* _WHAT THIS TASK INVOLVES_
Your copy of the data should match it exactly, leaving out only the pictures.

Records drawn from a dataset:
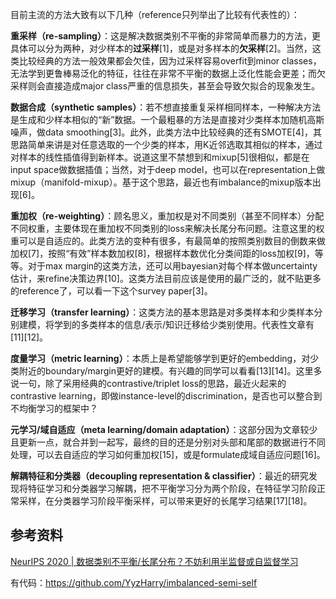 

目前主流的方法大致有以下几种（reference只列举出了比较有代表性的）：

**重采样（re-sampling）**：这是解决数据类别不平衡的非常简单而暴力的方法，更具体可以分为两种，对少样本的**过采样**[1\]，或是对多样本的**欠采样**[2\]。当然，这类比较经典的方法一般效果都会欠佳，因为过采样容易overfit到minor classes，无法学到更鲁棒易泛化的特征，往往在非常不平衡的数据上泛化性能会更差；而欠采样则会直接造成major class严重的信息损失，甚至会导致欠拟合的现象发生。

**数据合成（synthetic samples）**：若不想直接重复采样相同样本，一种解决方法是生成和少样本相似的“新”数据。一个最粗暴的方法是直接对少类样本加随机高斯噪声，做data smoothing[3\]。此外，此类方法中比较经典的还有SMOTE[4\]，其思路简单来讲是对任意选取的一个少类的样本，用K近邻选取其相似的样本，通过对样本的线性插值得到新样本。说道这里不禁想到和mixup[5\]很相似，都是在input space做数据插值；当然，对于deep model，也可以在representation上做mixup（manifold-mixup）。基于这个思路，最近也有imbalance的mixup版本出现[6\]。

**重加权（re-weighting）**：顾名思义，重加权是对不同类别（甚至不同样本）分配不同权重，主要体现在重加权不同类别的loss来解决长尾分布问题。注意这里的权重可以是自适应的。此类方法的变种有很多，有最简单的按照类别数目的倒数来做加权[7\]，按照“有效”样本数加权[8\]，根据样本数优化分类间距的loss加权[9\]，等等。对于max margin的这类方法，还可以用bayesian对每个样本做uncertainty估计，来refine决策边界[10\]。这类方法目前应该是使用的最广泛的，就不贴更多的reference了，可以看一下这个survey paper[3\]。

**迁移学习（transfer learning）**：这类方法的基本思路是对多类样本和少类样本分别建模，将学到的多类样本的信息/表示/知识迁移给少类别使用。代表性文章有[11\][12\]。

**度量学习（metric learning）**：本质上是希望能够学到更好的embedding，对少类附近的boundary/margin更好的建模。有兴趣的同学可以看看[13]\[14]。这里多说一句，除了采用经典的contrastive/triplet loss的思路，最近火起来的contrastive learning，即做instance-level的discrimination，是否也可以整合到不均衡学习的框架中？

**元学习/域自适应（meta learning/domain adaptation）**：这部分因为文章较少且更新一点，就合并到一起写，最终的目的还是分别对头部和尾部的数据进行不同处理，可以去自适应的学习如何重加权[15]，或是formulate成域自适应问题[16]。

**解耦特征和分类器（decoupling representation & classifier）**：最近的研究发现将特征学习和分类器学习解耦，把不平衡学习分为两个阶段，在特征学习阶段正常采样，在分类器学习阶段平衡采样，可以带来更好的长尾学习结果[17\][18]。



## 参考资料

[NeurIPS 2020 | 数据类别不平衡/长尾分布？不妨利用半监督或自监督学习](https://zhuanlan.zhihu.com/p/259710601)

有代码：https://github.com/YyzHarry/imbalanced-semi-self

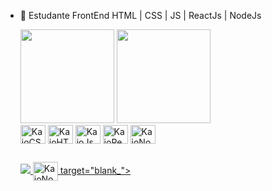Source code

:
- 🌱 Estudante FrontEnd HTML | CSS | JS | ReactJs | NodeJs

   <div> 
       <a href:"https://github.com/KaioCampos22">
        <img height="150cm" src="https://github-readme-stats.vercel.app/api?username=kaiocampos22&show_icons=true==true&theme=true&theme=dark"/>
        <img height="150cm" src="https://github-readme-stats.vercel.app/api/top-langs/?username=kaiocampos22&layout=compact&langs_count=16&theme=dark"/>
     
   </div>
  
  <div>
    <img align="center" alt="KaioCSS" height="30" width="40" src="https://cdn.jsdelivr.net/gh/devicons/devicon/icons/css3/css3-original-wordmark.svg"/>
    <img align="center" alt="KaioHTML" height="30" width="40" src="https://cdn.jsdelivr.net/gh/devicons/devicon/icons/html5/html5-original.svg"/>
    <img align="center" alt="KaioJs" height="30" width="40" src="https://cdn.jsdelivr.net/gh/devicons/devicon/icons/javascript/javascript-original.svg"/>
    <img align="center" alt="KaioReact" height="30" width="40" src="https://cdn.jsdelivr.net/gh/devicons/devicon/icons/react/react-original.svg" />
    <img align="center" alt="KaioNode" height="30" width="40" src="https://cdn.jsdelivr.net/gh/devicons/devicon/icons/nodejs/nodejs-original.svg" />
          
  </div>
  
  ##
  
  
  <div>
    <a href="https://www.instagram.com/kaioo.z/" target="blank_"><img src="https://img.shields.io/badge/Instagram-E4405F?style=for-the-badge&logo=instagram&logoColor=white" target="blank_">
      <a href="https://www.linkedin.com/in/kaio-campos-6a24a618b/" target="blank_">
      <img align="center" alt="KaioNode" height="30" width="40" src="https://cdn.jsdelivr.net/gh/devicons/devicon/icons/linkedin/linkedin-original.svg" />
           target="blank_">
    
    
  </div>
 

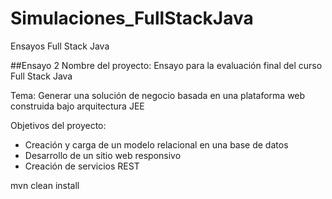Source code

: # Simulaciones_FullStackJava
Ensayos Full Stack Java

##Ensayo 2
Nombre del proyecto: Ensayo para la evaluación final del curso Full Stack Java

Tema: Generar una solución de negocio basada en una plataforma web construida bajo arquitectura JEE

Objetivos del proyecto:
- Creación y carga de un modelo relacional en una base de datos
- Desarrollo de un sitio web responsivo
- Creación de servicios REST

mvn clean install
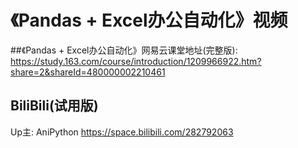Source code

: # 《Pandas + Excel办公自动化》视频

##《Pandas + Excel办公自动化》网易云课堂地址(完整版):
https://study.163.com/course/introduction/1209966922.htm?share=2&shareId=480000002210461

## BiliBili(试用版)
Up主: AniPython
https://space.bilibili.com/282792063
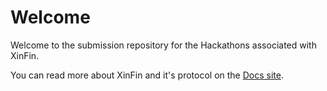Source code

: # Welcome

Welcome to the submission repository for the Hackathons associated with XinFin.

You can read more about XinFin and it's protocol on the [Docs site]().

* _WORKED SOLUTION_
目前主流的方法大致有以下几种（reference只列举出了比较有代表性的）：

**重采样（re-sampling）**：这是解决数据类别不平衡的非常简单而暴力的方法，更具体可以分为两种，对少样本的**过采样**[1\]，或是对多样本的**欠采样**[2\]。当然，这类比较经典的方法一般效果都会欠佳，因为过采样容易overfit到minor classes，无法学到更鲁棒易泛化的特征，往往在非常不平衡的数据上泛化性能会更差；而欠采样则会直接造成major class严重的信息损失，甚至会导致欠拟合的现象发生。

**数据合成（synthetic samples）**：若不想直接重复采样相同样本，一种解决方法是生成和少样本相似的“新”数据。一个最粗暴的方法是直接对少类样本加随机高斯噪声，做data smoothing[3\]。此外，此类方法中比较经典的还有SMOTE[4\]，其思路简单来讲是对任意选取的一个少类的样本，用K近邻选取其相似的样本，通过对样本的线性插值得到新样本。说道这里不禁想到和mixup[5\]很相似，都是在input space做数据插值；当然，对于deep model，也可以在representation上做mixup（manifold-mixup）。基于这个思路，最近也有imbalance的mixup版本出现[6\]。

**重加权（re-weighting）**：顾名思义，重加权是对不同类别（甚至不同样本）分配不同权重，主要体现在重加权不同类别的loss来解决长尾分布问题。注意这里的权重可以是自适应的。此类方法的变种有很多，有最简单的按照类别数目的倒数来做加权[7\]，按照“有效”样本数加权[8\]，根据样本数优化分类间距的loss加权[9\]，等等。对于max margin的这类方法，还可以用bayesian对每个样本做uncertainty估计，来refine决策边界[10\]。这类方法目前应该是使用的最广泛的，就不贴更多的reference了，可以看一下这个survey paper[3\]。

**迁移学习（transfer learning）**：这类方法的基本思路是对多类样本和少类样本分别建模，将学到的多类样本的信息/表示/知识迁移给少类别使用。代表性文章有[11\][12\]。

**度量学习（metric learning）**：本质上是希望能够学到更好的embedding，对少类附近的boundary/margin更好的建模。有兴趣的同学可以看看[13]\[14]。这里多说一句，除了采用经典的contrastive/triplet loss的思路，最近火起来的contrastive learning，即做instance-level的discrimination，是否也可以整合到不均衡学习的框架中？

**元学习/域自适应（meta learning/domain adaptation）**：这部分因为文章较少且更新一点，就合并到一起写，最终的目的还是分别对头部和尾部的数据进行不同处理，可以去自适应的学习如何重加权[15]，或是formulate成域自适应问题[16]。

**解耦特征和分类器（decoupling representation & classifier）**：最近的研究发现将特征学习和分类器学习解耦，把不平衡学习分为两个阶段，在特征学习阶段正常采样，在分类器学习阶段平衡采样，可以带来更好的长尾学习结果[17\][18]。



## 参考资料

[NeurIPS 2020 | 数据类别不平衡/长尾分布？不妨利用半监督或自监督学习](https://zhuanlan.zhihu.com/p/259710601)

有代码：https://github.com/YyzHarry/imbalanced-semi-self

Source code

:
- 🌱 Estudante FrontEnd HTML | CSS | JS | ReactJs | NodeJs

   <div> 
       <a href:"https://github.com/KaioCampos22">
        <img height="150cm" src="https://github-readme-stats.vercel.app/api?username=kaiocampos22&show_icons=true==true&theme=true&theme=dark"/>
        <img height="150cm" src="https://github-readme-stats.vercel.app/api/top-langs/?username=kaiocampos22&layout=compact&langs_count=16&theme=dark"/>
     
   </div>
  
  <div>
    <img align="center" alt="KaioCSS" height="30" width="40" src="https://cdn.jsdelivr.net/gh/devicons/devicon/icons/css3/css3-original-wordmark.svg"/>
    <img align="center" alt="KaioHTML" height="30" width="40" src="https://cdn.jsdelivr.net/gh/devicons/devicon/icons/html5/html5-original.svg"/>
    <img align="center" alt="KaioJs" height="30" width="40" src="https://cdn.jsdelivr.net/gh/devicons/devicon/icons/javascript/javascript-original.svg"/>
    <img align="center" alt="KaioReact" height="30" width="40" src="https://cdn.jsdelivr.net/gh/devicons/devicon/icons/react/react-original.svg" />
    <img align="center" alt="KaioNode" height="30" width="40" src="https://cdn.jsdelivr.net/gh/devicons/devicon/icons/nodejs/nodejs-original.svg" />
          
  </div>
  
  ##
  
  
  <div>
    <a href="https://www.instagram.com/kaioo.z/" target="blank_"><img src="https://img.shields.io/badge/Instagram-E4405F?style=for-the-badge&logo=instagram&logoColor=white" target="blank_">
      <a href="https://www.linkedin.com/in/kaio-campos-6a24a618b/" target="blank_">
      <img align="center" alt="KaioNode" height="30" width="40" src="https://cdn.jsdelivr.net/gh/devicons/devicon/icons/linkedin/linkedin-original.svg" />
           target="blank_">
    
    
  </div>
 

Source code

: # Simulaciones_FullStackJava
Ensayos Full Stack Java

##Ensayo 2
Nombre del proyecto: Ensayo para la evaluación final del curso Full Stack Java

Tema: Generar una solución de negocio basada en una plataforma web construida bajo arquitectura JEE

Objetivos del proyecto:
- Creación y carga de un modelo relacional en una base de datos
- Desarrollo de un sitio web responsivo
- Creación de servicios REST

mvn clean install
Source code

: # 《Pandas + Excel办公自动化》视频

##《Pandas + Excel办公自动化》网易云课堂地址(完整版):
https://study.163.com/course/introduction/1209966922.htm?share=2&shareId=480000002210461

## BiliBili(试用版)
Up主: AniPython
https://space.bilibili.com/282792063
Source code

: # Welcome

Welcome to the submission repository for the Hackathons associated with XinFin.

You can read more about XinFin and it's protocol on the [Docs site]().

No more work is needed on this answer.